Material for this exercise Block Start

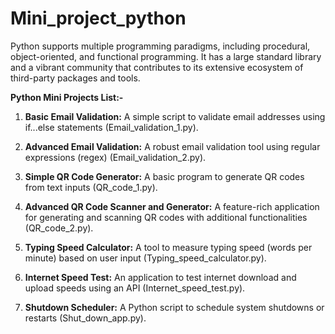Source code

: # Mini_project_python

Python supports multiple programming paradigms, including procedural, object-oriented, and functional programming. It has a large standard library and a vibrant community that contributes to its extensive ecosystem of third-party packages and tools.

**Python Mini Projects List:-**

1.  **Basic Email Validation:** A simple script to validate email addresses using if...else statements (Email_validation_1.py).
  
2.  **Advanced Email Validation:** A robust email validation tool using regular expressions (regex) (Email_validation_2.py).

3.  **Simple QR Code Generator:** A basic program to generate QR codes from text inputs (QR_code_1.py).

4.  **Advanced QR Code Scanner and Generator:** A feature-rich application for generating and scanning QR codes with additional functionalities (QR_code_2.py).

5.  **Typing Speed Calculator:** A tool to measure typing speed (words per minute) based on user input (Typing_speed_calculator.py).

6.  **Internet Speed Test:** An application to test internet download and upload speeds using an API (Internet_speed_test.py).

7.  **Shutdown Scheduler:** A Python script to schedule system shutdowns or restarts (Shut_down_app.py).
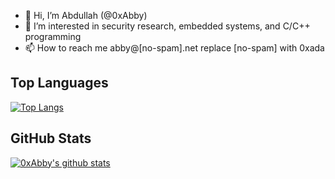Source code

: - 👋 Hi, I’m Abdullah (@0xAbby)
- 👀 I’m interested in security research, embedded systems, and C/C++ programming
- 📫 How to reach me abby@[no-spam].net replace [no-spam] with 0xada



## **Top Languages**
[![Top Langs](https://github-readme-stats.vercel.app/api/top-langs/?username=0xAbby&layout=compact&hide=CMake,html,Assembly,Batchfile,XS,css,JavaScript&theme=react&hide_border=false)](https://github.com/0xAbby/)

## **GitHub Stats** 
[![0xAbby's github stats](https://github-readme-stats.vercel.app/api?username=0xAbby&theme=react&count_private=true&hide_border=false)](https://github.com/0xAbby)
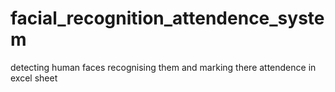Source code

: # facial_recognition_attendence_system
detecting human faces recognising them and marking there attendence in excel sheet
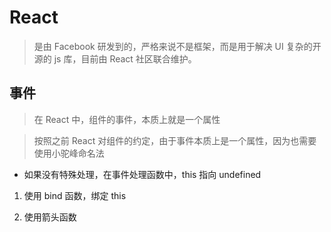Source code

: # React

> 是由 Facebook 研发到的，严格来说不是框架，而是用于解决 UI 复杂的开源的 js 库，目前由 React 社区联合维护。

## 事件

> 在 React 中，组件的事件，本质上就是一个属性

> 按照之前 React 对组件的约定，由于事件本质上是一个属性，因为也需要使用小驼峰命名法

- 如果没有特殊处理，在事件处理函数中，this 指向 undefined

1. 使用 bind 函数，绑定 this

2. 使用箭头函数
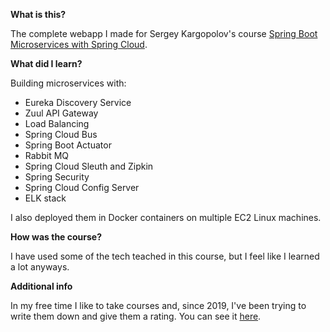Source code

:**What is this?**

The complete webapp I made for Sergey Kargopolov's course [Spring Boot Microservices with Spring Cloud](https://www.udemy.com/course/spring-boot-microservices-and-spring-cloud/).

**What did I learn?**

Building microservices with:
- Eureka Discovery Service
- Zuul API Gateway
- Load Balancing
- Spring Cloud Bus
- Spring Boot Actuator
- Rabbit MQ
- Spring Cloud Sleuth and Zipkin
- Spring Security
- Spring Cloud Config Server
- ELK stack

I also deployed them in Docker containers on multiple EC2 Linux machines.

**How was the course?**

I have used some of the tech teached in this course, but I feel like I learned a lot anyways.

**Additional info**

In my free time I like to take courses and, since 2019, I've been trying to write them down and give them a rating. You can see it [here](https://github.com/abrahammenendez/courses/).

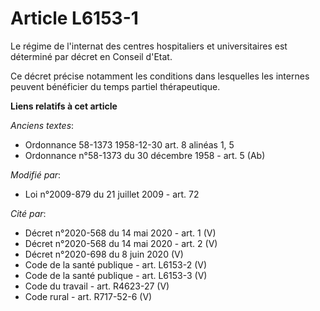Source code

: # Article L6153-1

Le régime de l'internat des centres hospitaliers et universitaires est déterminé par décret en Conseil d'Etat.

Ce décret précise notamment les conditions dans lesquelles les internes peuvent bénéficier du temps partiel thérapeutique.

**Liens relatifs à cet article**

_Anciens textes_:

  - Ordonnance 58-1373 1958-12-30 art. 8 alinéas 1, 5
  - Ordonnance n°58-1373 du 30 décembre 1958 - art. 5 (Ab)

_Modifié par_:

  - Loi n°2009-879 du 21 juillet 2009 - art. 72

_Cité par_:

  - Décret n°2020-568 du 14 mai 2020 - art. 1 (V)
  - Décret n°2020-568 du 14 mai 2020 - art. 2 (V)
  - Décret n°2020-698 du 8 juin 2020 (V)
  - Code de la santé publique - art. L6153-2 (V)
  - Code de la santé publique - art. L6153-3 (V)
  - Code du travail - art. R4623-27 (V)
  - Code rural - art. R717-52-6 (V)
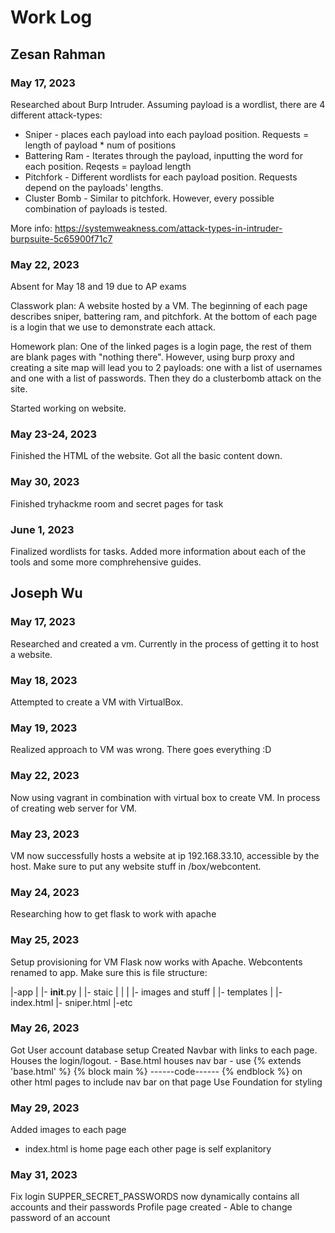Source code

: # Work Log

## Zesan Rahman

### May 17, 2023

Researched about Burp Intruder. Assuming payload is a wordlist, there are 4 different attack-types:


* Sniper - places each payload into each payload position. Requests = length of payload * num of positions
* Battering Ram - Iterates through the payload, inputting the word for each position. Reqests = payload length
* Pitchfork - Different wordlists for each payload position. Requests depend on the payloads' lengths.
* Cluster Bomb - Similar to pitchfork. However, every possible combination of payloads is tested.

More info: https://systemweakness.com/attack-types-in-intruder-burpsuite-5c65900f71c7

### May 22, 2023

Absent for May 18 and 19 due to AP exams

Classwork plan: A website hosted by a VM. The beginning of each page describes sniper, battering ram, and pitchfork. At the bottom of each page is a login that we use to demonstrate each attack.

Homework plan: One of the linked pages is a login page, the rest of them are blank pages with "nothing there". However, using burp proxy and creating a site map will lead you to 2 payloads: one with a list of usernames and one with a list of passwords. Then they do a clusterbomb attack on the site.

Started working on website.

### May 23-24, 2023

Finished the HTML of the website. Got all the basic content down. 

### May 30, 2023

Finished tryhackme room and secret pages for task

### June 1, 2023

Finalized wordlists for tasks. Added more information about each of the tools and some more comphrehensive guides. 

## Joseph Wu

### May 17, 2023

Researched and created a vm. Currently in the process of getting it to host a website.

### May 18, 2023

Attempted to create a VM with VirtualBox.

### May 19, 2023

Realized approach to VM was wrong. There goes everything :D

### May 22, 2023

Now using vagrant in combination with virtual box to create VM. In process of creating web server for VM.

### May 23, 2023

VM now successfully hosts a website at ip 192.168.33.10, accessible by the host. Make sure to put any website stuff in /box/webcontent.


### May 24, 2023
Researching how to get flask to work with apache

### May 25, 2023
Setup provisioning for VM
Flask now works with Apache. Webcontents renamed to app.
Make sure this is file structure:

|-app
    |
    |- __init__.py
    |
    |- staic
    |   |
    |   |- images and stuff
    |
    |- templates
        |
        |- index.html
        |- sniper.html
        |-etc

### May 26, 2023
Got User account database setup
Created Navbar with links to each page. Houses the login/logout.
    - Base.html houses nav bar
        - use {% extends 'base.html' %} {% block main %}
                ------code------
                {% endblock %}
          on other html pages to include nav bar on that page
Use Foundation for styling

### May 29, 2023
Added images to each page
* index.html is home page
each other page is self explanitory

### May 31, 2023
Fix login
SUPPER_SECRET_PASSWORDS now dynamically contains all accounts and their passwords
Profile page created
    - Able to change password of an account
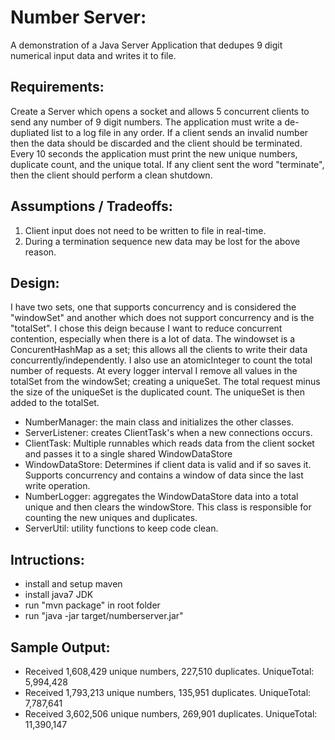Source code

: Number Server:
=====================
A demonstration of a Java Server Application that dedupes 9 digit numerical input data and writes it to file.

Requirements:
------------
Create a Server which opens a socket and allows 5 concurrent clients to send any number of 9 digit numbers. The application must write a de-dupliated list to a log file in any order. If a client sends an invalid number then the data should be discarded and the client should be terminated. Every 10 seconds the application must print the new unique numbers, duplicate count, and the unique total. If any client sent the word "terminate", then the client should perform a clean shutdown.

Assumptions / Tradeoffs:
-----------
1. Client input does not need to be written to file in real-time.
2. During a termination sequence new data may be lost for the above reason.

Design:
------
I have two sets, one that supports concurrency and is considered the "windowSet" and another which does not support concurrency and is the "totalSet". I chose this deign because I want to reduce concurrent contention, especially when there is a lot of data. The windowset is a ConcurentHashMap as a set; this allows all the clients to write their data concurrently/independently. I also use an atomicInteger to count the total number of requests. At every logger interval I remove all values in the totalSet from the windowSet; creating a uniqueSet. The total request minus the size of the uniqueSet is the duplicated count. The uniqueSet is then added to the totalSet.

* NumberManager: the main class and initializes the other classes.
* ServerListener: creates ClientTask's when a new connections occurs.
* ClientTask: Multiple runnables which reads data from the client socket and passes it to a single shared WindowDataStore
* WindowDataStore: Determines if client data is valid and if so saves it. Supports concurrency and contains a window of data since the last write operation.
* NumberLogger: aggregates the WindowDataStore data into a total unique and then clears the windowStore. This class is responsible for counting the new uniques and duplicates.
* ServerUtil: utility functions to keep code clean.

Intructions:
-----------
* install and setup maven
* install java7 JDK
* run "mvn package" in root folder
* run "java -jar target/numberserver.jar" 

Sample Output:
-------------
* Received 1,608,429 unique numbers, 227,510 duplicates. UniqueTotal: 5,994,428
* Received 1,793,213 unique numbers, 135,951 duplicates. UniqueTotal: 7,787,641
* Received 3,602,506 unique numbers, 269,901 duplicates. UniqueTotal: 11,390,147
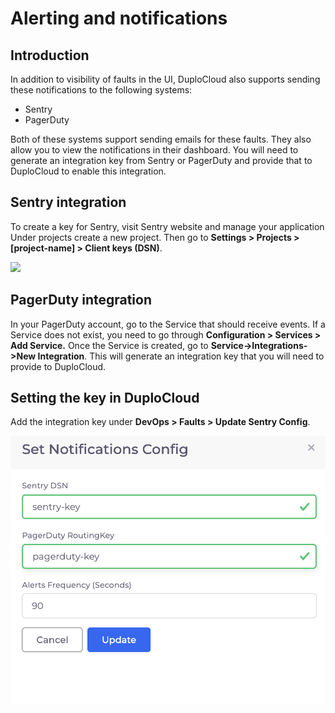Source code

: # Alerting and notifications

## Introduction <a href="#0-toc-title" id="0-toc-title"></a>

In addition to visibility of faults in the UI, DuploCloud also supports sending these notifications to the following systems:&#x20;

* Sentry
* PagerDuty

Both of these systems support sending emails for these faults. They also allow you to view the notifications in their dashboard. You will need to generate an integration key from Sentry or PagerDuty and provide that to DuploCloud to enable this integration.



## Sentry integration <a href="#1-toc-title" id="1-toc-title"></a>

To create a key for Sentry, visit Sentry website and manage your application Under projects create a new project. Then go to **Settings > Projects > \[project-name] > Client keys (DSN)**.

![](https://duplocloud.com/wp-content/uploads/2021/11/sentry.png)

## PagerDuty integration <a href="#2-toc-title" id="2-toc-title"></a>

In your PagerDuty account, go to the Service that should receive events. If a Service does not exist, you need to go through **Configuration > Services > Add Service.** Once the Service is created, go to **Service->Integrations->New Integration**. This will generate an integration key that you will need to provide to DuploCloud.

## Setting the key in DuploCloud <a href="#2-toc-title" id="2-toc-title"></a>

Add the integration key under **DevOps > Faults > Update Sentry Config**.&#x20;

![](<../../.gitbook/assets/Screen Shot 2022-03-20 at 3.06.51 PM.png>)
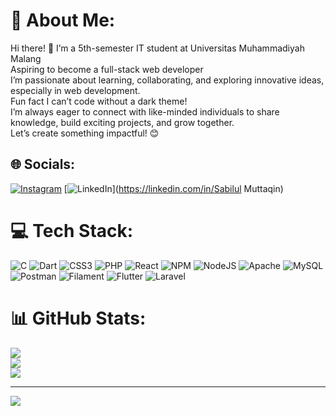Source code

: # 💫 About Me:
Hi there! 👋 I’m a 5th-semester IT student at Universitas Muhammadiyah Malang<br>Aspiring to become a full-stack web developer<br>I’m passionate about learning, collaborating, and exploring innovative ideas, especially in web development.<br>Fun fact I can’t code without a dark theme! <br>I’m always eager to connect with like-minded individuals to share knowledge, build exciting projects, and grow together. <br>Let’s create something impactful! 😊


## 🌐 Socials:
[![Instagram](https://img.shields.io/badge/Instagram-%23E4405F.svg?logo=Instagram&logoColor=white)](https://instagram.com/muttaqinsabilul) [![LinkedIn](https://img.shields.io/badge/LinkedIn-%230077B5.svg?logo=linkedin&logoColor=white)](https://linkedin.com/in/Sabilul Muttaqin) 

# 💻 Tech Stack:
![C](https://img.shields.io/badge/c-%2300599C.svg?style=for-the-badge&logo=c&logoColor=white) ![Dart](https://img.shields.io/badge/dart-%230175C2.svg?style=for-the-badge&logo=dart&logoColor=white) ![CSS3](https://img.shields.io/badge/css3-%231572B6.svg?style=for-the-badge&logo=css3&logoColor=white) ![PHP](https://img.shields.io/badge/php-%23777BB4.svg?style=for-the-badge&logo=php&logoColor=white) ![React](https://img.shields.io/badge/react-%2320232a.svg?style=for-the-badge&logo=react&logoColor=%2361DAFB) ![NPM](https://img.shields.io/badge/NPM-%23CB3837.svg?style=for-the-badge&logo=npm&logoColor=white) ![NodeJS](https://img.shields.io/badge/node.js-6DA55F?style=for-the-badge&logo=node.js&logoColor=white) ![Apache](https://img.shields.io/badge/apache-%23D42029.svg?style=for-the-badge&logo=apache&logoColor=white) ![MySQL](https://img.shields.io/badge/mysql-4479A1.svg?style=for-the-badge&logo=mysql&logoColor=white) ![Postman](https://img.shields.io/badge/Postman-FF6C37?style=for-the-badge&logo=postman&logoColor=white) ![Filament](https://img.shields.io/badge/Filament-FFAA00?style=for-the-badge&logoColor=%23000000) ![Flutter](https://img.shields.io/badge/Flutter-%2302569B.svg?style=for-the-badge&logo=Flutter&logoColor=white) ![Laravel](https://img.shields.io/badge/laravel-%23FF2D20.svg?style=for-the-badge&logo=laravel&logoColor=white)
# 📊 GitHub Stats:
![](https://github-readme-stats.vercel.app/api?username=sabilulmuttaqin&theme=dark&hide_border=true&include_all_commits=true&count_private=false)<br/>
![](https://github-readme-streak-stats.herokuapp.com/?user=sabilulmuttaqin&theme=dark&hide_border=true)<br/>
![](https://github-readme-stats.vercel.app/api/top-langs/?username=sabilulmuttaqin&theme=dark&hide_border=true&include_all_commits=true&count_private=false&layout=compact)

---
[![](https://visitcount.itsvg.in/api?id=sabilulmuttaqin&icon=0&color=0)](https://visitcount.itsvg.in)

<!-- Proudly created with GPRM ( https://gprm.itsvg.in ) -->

Material for this exercise Block End

- [Problem statement] In how many lines of the material above does the word "microservices" occur? Give the number and no other text.

- [Answer section] 2